Activity - Your output should be one number, which is how many lines in the material contain "ResourceGroupName".

----

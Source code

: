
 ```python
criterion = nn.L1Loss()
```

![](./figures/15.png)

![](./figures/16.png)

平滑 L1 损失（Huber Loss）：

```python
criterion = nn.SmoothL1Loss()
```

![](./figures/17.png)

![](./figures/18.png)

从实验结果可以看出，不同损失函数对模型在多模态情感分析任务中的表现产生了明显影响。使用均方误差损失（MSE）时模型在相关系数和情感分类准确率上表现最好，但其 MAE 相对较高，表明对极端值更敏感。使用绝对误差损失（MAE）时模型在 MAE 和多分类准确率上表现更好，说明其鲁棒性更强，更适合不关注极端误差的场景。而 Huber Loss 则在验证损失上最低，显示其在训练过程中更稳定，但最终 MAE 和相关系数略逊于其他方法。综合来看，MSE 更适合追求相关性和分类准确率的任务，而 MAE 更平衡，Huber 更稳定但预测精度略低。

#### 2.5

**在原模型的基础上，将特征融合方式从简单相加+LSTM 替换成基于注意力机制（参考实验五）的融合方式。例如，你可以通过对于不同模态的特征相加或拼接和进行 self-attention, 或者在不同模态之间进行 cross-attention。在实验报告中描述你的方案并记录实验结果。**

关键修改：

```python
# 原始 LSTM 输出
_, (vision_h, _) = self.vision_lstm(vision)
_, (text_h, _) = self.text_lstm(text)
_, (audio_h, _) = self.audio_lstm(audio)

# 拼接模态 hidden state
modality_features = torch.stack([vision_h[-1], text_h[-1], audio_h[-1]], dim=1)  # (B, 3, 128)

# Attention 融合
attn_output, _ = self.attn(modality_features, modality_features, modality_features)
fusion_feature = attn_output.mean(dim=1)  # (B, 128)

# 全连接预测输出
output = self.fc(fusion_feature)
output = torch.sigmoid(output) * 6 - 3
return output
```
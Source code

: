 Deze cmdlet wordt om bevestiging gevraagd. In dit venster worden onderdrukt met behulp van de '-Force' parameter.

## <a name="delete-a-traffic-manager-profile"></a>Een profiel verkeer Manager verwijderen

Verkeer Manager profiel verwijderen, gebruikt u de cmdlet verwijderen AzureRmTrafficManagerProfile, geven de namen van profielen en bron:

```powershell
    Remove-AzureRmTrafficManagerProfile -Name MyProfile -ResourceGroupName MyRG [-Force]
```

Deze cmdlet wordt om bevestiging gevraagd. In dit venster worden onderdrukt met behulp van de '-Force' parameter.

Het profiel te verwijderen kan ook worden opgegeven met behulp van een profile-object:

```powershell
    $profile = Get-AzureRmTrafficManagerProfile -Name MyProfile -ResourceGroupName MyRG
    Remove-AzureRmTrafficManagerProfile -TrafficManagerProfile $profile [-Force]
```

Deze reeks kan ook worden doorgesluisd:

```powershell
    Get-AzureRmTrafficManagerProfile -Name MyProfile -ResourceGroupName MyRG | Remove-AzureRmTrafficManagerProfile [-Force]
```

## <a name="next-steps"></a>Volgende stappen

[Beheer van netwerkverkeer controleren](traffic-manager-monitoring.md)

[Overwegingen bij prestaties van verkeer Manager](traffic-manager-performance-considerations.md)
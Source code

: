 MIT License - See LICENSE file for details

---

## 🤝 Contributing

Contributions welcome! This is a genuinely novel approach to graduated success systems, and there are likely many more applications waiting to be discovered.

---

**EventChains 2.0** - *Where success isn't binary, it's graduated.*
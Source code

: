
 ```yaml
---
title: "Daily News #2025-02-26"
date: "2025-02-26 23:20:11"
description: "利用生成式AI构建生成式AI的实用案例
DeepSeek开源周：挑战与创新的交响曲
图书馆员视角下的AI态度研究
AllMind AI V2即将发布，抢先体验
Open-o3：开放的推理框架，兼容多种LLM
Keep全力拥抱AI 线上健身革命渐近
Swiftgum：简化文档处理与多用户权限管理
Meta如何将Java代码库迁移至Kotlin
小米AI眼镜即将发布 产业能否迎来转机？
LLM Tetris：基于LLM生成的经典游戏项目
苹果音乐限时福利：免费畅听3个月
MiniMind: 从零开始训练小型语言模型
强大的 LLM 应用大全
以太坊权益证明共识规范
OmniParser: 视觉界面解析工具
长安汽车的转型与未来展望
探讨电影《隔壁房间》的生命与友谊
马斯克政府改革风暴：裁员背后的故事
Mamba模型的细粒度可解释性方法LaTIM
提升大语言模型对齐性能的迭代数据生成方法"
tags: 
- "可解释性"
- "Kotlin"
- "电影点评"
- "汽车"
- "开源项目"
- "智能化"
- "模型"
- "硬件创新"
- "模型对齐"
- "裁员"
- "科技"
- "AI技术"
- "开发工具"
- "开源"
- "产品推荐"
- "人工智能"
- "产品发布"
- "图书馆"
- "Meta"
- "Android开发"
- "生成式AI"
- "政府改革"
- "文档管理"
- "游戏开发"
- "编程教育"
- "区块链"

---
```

----

Task response - 3